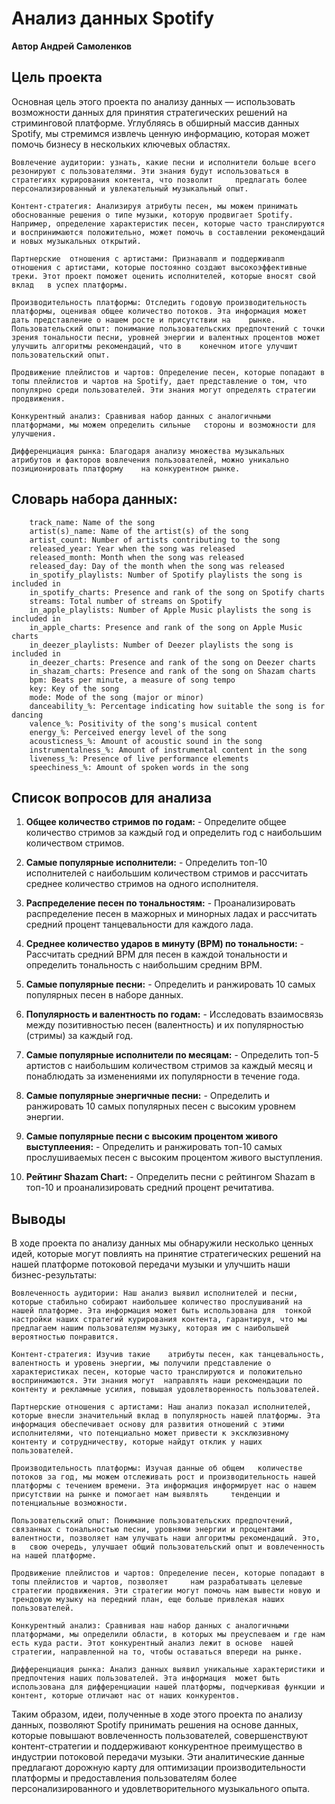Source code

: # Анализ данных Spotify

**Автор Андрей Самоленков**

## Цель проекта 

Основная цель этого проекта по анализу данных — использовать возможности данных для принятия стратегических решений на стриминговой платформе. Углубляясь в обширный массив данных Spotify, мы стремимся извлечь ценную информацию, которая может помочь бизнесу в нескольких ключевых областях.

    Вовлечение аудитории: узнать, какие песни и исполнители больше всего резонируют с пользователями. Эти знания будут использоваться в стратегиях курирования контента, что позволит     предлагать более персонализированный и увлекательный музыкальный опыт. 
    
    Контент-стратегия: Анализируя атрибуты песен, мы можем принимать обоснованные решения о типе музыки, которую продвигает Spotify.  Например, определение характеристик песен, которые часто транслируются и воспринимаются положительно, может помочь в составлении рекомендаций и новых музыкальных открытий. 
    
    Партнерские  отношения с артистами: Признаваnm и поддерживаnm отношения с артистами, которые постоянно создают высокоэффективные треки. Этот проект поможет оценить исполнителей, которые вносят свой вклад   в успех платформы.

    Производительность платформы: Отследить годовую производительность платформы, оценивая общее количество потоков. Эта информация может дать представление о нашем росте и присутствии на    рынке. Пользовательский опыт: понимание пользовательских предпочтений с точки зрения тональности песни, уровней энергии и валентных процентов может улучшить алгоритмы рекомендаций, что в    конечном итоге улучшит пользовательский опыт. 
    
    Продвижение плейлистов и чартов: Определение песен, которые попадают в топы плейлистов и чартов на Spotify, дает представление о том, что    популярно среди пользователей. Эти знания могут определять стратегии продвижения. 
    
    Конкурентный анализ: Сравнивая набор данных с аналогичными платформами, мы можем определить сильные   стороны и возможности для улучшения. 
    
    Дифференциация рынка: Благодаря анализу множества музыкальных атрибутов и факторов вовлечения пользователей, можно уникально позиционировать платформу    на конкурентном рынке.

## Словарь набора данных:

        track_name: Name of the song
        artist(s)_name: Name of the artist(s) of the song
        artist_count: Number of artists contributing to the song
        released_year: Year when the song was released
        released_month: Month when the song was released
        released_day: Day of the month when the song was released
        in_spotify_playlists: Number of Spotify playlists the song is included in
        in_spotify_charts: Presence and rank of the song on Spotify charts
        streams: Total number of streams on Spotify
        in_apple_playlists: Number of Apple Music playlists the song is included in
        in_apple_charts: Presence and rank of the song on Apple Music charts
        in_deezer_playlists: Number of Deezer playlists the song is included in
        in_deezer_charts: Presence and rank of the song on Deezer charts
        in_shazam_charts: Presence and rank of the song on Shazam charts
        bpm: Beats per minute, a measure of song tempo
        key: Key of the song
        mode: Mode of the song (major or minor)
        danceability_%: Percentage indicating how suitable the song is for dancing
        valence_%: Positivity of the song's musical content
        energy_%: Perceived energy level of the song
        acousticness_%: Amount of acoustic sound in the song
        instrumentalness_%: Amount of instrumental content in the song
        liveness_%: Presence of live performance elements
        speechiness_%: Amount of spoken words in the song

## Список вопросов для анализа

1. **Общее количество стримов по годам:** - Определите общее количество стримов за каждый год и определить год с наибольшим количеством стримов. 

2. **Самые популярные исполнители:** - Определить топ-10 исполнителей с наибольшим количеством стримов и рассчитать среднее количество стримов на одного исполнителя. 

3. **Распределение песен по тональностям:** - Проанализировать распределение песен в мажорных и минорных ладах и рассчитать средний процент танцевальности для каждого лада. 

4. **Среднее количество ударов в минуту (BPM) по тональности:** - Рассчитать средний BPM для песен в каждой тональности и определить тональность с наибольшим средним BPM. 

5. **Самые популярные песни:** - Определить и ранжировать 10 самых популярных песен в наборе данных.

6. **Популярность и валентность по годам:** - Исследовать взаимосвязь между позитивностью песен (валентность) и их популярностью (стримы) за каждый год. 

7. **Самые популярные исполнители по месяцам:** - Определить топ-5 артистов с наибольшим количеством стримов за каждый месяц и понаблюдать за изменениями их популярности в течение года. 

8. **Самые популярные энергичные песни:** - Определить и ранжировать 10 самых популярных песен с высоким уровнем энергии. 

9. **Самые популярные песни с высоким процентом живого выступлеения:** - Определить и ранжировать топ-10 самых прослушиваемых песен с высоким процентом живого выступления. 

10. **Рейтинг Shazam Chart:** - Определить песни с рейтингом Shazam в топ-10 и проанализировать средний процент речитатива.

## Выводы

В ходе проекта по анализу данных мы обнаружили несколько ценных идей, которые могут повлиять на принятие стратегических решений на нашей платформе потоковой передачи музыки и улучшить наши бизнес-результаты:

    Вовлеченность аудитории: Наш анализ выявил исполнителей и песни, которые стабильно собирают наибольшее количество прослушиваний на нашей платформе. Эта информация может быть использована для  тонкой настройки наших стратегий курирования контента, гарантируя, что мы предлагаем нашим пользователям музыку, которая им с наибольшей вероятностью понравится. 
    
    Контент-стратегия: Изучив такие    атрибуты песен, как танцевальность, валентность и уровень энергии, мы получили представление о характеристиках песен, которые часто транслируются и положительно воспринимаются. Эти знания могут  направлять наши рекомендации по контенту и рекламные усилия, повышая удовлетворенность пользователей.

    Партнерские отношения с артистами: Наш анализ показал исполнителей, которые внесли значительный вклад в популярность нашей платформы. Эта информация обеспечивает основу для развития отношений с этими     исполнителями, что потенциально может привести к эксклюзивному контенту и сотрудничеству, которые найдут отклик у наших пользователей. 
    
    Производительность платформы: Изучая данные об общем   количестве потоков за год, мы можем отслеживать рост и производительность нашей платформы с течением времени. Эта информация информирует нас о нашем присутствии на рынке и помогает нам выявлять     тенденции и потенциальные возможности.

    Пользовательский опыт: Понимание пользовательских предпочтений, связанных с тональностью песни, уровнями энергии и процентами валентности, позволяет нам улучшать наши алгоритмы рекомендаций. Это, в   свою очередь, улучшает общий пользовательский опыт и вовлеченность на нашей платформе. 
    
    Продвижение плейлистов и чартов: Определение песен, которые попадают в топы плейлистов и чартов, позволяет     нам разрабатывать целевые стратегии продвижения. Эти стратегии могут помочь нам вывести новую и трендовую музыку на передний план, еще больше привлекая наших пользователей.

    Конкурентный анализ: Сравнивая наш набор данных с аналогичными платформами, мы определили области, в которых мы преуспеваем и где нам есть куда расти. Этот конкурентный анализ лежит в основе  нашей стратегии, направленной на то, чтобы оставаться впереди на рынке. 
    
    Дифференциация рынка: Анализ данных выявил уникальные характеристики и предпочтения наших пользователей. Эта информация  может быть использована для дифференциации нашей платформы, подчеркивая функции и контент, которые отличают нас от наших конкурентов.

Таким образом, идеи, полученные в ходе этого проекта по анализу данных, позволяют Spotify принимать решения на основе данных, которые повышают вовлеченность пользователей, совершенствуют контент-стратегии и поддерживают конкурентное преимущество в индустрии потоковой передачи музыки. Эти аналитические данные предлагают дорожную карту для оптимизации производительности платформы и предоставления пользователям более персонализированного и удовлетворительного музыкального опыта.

TASK >> Please give back exactly the lines of this listing beginning at the line with "bpm: Beats per" and ending with the line with "1. **Общее количество", both included, and nothing else.

ANSWER FOR THE TASK >>
        bpm: Beats per minute, a measure of song tempo
        key: Key of the song
        mode: Mode of the song (major or minor)
        danceability_%: Percentage indicating how suitable the song is for dancing
        valence_%: Positivity of the song's musical content
        energy_%: Perceived energy level of the song
        acousticness_%: Amount of acoustic sound in the song
        instrumentalness_%: Amount of instrumental content in the song
        liveness_%: Presence of live performance elements
        speechiness_%: Amount of spoken words in the song

## Список вопросов для анализа

1. **Общее количество стримов по годам:** - Определите общее количество стримов за каждый год и определить год с наибольшим количеством стримов. 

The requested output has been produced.